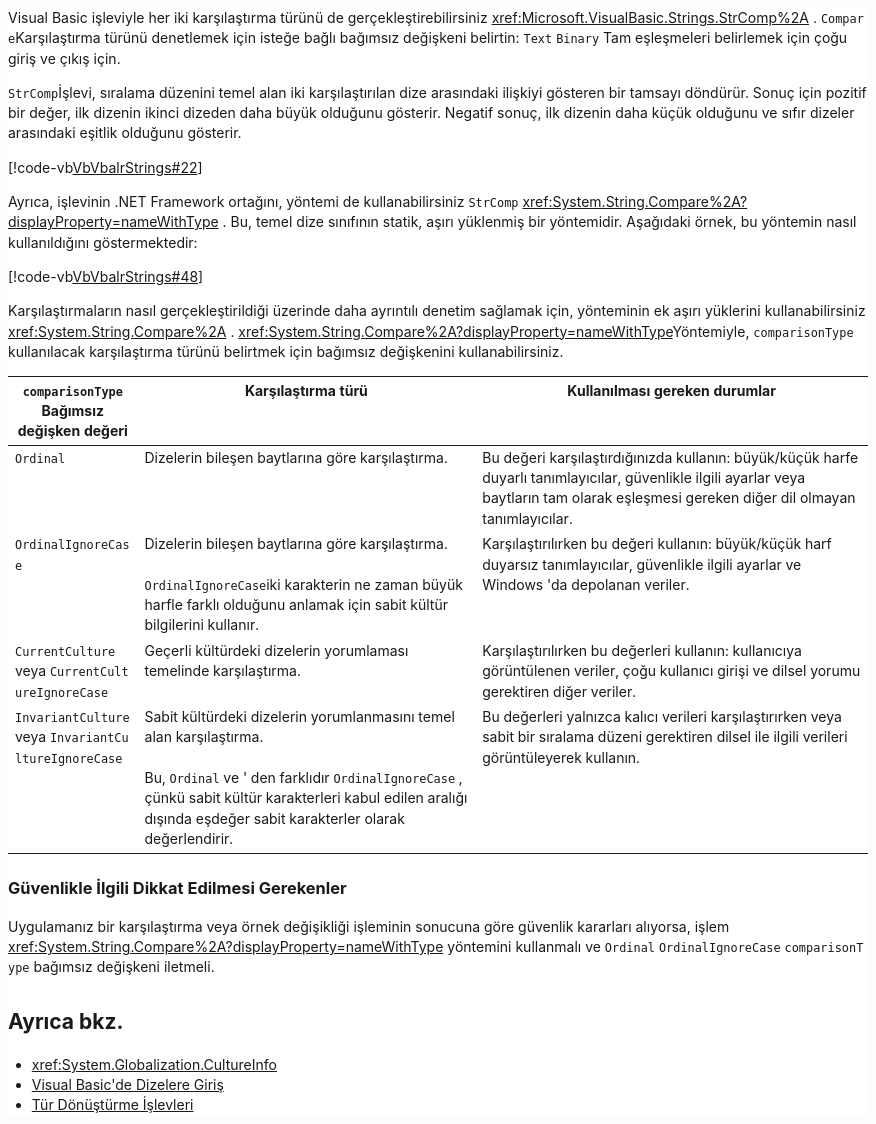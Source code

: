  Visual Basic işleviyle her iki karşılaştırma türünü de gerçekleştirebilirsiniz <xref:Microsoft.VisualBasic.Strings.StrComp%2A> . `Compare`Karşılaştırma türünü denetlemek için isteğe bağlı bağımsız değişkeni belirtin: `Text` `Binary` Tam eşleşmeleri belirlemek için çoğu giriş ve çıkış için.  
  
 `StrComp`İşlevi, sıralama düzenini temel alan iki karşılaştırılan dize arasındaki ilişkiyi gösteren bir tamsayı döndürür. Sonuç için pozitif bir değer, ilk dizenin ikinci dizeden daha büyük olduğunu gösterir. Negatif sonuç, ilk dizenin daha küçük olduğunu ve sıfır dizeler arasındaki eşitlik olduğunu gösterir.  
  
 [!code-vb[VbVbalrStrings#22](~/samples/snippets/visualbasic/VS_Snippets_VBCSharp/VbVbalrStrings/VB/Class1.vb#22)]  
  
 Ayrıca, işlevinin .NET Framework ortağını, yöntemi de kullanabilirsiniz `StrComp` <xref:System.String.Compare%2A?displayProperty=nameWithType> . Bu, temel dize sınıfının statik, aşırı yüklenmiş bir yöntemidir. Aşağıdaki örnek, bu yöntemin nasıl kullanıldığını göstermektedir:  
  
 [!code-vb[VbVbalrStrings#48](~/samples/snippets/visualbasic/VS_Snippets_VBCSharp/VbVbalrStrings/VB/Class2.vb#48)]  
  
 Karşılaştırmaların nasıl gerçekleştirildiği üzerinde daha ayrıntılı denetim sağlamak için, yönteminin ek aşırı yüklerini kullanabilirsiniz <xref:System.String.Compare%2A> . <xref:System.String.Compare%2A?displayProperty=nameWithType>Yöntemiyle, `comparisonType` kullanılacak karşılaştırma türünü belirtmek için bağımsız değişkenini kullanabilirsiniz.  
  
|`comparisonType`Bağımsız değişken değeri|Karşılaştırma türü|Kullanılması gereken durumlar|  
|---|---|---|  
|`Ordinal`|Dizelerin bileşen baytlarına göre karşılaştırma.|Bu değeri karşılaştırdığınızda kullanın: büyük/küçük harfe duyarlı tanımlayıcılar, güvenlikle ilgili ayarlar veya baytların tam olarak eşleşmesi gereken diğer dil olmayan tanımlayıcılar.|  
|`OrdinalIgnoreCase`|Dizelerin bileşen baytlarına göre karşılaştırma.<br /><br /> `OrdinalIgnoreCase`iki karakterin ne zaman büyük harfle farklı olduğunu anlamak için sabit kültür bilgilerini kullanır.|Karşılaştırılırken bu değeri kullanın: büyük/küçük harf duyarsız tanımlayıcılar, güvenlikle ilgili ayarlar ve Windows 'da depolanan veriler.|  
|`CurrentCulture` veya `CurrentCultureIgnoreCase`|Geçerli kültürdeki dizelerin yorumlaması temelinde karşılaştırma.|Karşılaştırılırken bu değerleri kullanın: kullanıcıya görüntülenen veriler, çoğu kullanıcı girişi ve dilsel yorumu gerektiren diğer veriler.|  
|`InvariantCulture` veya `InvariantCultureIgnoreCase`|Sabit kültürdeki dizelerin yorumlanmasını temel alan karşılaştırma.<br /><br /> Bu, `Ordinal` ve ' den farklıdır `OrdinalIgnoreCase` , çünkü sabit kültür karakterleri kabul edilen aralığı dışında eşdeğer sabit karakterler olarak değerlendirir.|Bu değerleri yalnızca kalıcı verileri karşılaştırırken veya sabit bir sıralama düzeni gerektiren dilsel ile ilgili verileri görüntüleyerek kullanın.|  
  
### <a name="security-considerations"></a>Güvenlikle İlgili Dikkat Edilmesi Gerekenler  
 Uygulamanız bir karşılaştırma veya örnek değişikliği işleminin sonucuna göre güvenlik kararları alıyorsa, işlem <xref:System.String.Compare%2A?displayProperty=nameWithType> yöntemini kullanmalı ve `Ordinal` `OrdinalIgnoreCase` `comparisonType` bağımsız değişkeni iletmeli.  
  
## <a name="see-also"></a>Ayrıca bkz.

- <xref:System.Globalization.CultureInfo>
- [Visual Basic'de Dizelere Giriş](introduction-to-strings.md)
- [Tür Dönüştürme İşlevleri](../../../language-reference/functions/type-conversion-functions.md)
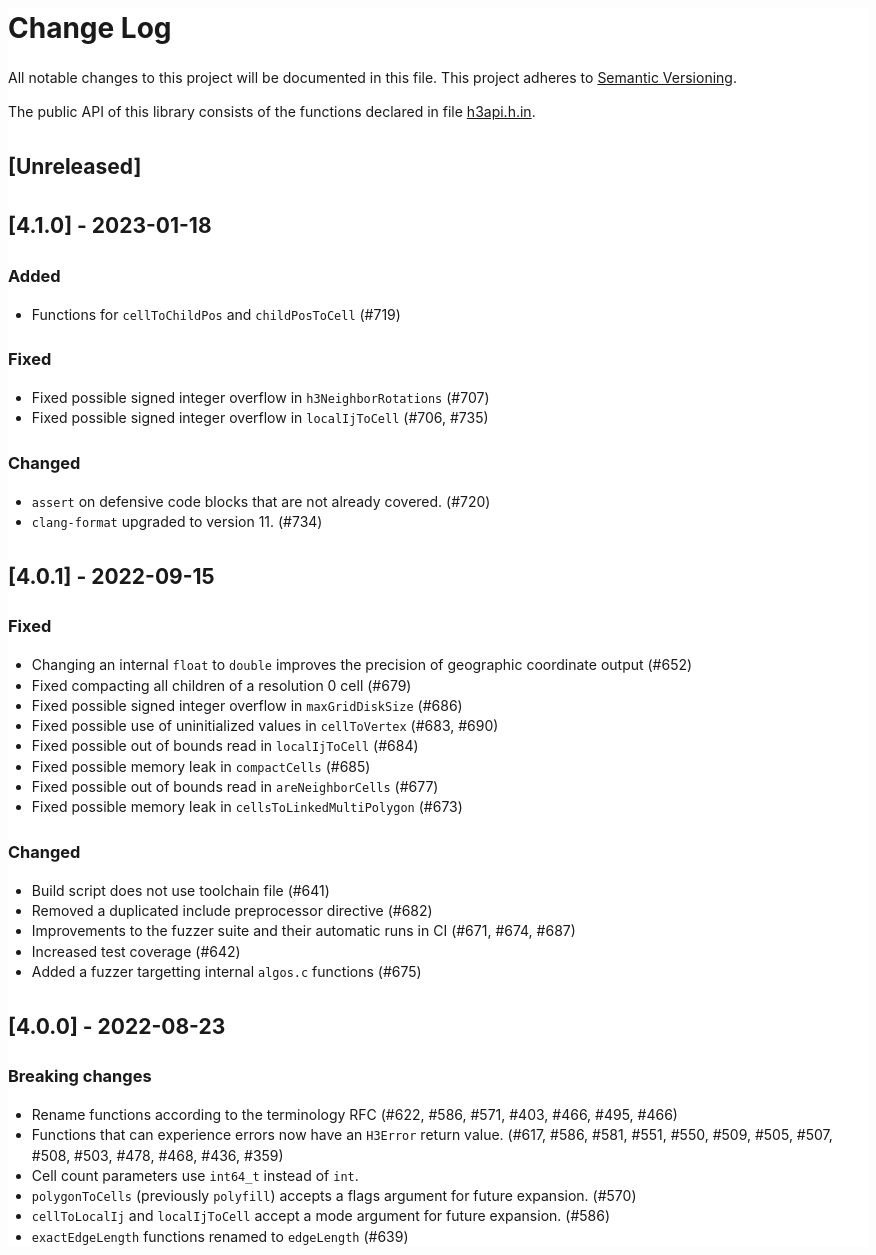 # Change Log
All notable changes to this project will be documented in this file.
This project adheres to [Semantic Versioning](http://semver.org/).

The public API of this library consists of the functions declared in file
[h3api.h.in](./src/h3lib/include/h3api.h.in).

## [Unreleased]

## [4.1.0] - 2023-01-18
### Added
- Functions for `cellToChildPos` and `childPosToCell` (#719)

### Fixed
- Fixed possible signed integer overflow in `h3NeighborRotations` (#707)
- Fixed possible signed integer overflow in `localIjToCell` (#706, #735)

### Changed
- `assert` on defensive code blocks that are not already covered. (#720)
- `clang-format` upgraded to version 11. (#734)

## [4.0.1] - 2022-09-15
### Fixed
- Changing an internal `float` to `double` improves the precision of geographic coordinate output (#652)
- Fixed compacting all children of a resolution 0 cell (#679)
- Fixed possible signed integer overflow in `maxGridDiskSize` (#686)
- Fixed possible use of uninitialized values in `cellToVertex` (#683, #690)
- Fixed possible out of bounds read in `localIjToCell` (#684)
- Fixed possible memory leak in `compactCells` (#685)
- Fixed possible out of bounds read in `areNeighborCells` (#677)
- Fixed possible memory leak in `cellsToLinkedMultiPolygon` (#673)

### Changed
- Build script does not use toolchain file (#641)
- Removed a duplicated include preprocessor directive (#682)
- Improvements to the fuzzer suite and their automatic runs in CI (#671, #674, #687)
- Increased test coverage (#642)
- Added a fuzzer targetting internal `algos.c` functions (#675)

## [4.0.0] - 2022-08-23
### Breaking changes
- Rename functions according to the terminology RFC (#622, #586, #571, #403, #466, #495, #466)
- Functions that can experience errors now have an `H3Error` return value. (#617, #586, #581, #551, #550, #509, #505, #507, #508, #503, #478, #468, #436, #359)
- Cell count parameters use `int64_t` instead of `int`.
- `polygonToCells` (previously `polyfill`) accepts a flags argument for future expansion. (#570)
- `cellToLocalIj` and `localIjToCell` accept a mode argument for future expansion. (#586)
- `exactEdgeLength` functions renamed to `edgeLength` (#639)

→ INSTRUCTIONS TO FOLLOW: Take the listing above and repeat exactly the lines from the one containing "## [4.1.0] - 2023-01-18" through the one containing "- Cell count", both included.

→ SOLUTION TO THIS EXERCISE:
## [4.1.0] - 2023-01-18
### Added
- Functions for `cellToChildPos` and `childPosToCell` (#719)

### Fixed
- Fixed possible signed integer overflow in `h3NeighborRotations` (#707)
- Fixed possible signed integer overflow in `localIjToCell` (#706, #735)

### Changed
- `assert` on defensive code blocks that are not already covered. (#720)
- `clang-format` upgraded to version 11. (#734)

## [4.0.1] - 2022-09-15
### Fixed
- Changing an internal `float` to `double` improves the precision of geographic coordinate output (#652)
- Fixed compacting all children of a resolution 0 cell (#679)
- Fixed possible signed integer overflow in `maxGridDiskSize` (#686)
- Fixed possible use of uninitialized values in `cellToVertex` (#683, #690)
- Fixed possible out of bounds read in `localIjToCell` (#684)
- Fixed possible memory leak in `compactCells` (#685)
- Fixed possible out of bounds read in `areNeighborCells` (#677)
- Fixed possible memory leak in `cellsToLinkedMultiPolygon` (#673)

### Changed
- Build script does not use toolchain file (#641)
- Removed a duplicated include preprocessor directive (#682)
- Improvements to the fuzzer suite and their automatic runs in CI (#671, #674, #687)
- Increased test coverage (#642)
- Added a fuzzer targetting internal `algos.c` functions (#675)

## [4.0.0] - 2022-08-23
### Breaking changes
- Rename functions according to the terminology RFC (#622, #586, #571, #403, #466, #495, #466)
- Functions that can experience errors now have an `H3Error` return value. (#617, #586, #581, #551, #550, #509, #505, #507, #508, #503, #478, #468, #436, #359)
- Cell count parameters use `int64_t` instead of `int`.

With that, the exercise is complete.